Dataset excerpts
========================================

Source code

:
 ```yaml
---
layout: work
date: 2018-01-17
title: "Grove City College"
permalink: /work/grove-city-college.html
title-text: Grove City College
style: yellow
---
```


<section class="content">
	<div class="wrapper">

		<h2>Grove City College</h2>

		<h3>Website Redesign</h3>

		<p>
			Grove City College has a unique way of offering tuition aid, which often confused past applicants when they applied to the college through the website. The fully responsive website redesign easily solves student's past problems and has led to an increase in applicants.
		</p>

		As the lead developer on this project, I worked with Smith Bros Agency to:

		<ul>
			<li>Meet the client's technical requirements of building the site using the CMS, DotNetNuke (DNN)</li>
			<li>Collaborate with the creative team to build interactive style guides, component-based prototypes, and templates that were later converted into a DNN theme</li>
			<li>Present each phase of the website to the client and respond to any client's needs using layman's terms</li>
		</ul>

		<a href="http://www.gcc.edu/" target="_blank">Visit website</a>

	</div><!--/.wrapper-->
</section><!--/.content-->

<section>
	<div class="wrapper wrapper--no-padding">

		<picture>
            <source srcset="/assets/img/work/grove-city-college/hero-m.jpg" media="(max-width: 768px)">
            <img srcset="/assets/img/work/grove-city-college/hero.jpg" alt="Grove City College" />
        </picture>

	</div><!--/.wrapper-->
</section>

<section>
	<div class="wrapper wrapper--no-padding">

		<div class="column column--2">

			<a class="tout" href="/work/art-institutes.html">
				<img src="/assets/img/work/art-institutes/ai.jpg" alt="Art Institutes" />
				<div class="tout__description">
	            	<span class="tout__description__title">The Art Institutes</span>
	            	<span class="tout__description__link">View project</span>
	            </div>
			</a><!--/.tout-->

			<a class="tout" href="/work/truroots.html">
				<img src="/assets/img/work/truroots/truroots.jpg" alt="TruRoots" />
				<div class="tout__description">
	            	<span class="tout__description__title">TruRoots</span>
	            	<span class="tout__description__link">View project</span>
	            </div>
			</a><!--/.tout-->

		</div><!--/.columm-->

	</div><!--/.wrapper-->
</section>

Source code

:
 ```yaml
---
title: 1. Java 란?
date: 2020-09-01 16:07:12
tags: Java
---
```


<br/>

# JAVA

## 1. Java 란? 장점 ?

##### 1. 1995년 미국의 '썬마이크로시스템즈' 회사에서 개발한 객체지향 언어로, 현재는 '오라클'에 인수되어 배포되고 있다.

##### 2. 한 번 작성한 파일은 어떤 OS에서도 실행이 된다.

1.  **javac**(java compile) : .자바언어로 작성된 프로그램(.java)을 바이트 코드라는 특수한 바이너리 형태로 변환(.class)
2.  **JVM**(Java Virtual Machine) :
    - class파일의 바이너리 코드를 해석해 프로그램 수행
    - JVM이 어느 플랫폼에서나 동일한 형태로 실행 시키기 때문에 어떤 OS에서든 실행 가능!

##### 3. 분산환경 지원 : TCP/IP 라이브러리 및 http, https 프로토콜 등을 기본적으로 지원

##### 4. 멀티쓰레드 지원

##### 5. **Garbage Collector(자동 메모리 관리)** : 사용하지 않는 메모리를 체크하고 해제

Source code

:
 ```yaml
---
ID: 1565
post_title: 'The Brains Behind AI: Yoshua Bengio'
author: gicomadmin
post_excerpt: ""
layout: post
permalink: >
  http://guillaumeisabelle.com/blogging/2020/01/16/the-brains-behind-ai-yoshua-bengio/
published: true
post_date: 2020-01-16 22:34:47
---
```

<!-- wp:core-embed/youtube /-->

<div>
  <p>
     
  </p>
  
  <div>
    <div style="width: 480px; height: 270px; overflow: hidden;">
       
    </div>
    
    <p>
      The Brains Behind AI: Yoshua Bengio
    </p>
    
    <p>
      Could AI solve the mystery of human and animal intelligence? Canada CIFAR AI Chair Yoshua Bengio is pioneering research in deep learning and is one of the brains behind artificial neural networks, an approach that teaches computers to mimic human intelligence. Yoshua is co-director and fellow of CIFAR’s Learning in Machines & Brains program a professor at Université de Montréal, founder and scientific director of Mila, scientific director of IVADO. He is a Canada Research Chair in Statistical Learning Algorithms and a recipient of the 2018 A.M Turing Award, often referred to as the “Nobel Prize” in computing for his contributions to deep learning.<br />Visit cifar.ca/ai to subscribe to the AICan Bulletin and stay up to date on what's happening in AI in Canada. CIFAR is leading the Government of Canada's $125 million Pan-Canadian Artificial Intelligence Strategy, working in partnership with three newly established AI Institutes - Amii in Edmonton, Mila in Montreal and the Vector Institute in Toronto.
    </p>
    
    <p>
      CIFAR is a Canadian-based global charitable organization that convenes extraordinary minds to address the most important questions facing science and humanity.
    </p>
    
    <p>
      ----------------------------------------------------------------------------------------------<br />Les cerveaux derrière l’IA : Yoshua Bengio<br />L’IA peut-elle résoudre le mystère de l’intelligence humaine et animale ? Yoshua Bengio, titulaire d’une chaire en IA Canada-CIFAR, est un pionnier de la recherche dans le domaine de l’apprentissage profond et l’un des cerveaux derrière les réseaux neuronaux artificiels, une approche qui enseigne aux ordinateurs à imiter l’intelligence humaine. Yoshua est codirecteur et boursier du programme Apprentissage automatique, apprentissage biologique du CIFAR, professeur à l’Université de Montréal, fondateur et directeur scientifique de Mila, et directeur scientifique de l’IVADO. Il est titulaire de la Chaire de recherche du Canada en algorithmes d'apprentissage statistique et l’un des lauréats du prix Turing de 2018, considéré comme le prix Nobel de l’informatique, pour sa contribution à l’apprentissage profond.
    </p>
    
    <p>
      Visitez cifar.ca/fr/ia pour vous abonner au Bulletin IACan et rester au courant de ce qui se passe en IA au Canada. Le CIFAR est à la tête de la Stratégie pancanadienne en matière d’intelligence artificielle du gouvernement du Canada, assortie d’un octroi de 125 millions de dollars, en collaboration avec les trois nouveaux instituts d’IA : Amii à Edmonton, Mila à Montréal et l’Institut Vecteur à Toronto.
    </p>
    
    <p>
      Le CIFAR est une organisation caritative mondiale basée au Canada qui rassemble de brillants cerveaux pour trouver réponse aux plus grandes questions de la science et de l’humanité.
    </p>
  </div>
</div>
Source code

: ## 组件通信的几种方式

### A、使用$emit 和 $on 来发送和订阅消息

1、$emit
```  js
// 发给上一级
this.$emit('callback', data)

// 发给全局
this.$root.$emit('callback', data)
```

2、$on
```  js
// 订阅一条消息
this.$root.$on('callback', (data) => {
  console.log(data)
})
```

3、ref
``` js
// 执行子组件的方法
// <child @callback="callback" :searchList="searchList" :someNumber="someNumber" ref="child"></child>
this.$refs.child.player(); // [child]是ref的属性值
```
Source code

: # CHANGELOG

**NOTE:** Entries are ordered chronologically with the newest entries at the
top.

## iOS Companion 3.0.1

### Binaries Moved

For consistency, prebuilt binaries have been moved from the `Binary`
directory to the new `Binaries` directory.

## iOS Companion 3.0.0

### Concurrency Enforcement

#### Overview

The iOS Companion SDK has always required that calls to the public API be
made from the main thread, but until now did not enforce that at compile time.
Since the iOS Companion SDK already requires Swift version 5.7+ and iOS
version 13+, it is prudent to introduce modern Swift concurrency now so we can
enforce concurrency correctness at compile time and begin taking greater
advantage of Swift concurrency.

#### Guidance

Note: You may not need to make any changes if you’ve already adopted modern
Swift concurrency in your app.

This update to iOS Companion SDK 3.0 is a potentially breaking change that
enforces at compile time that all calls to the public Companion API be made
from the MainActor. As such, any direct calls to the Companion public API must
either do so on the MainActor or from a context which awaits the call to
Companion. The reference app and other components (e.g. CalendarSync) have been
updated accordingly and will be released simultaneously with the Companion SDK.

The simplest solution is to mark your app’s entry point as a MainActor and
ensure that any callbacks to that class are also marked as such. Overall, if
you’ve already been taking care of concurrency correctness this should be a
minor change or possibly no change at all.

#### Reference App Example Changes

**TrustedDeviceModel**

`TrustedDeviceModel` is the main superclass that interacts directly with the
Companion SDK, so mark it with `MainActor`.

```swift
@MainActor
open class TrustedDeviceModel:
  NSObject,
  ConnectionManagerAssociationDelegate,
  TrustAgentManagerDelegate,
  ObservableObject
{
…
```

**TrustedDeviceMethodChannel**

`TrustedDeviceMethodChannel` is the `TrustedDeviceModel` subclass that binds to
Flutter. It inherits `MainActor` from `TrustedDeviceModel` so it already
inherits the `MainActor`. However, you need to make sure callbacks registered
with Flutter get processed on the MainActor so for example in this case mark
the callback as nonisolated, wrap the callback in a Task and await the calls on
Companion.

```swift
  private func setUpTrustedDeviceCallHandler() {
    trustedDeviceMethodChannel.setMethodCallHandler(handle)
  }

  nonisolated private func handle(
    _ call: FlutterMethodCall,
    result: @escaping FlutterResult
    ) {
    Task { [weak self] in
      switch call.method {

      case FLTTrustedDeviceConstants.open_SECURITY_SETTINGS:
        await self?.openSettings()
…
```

========================================

# Task statement
Read the data above. Pull out each line in which the string "emit" appears.

# Exercise answer
### A、使用$emit 和 $on 来发送和订阅消息
1、$emit
this.$emit('callback', data)
this.$root.$emit('callback', data)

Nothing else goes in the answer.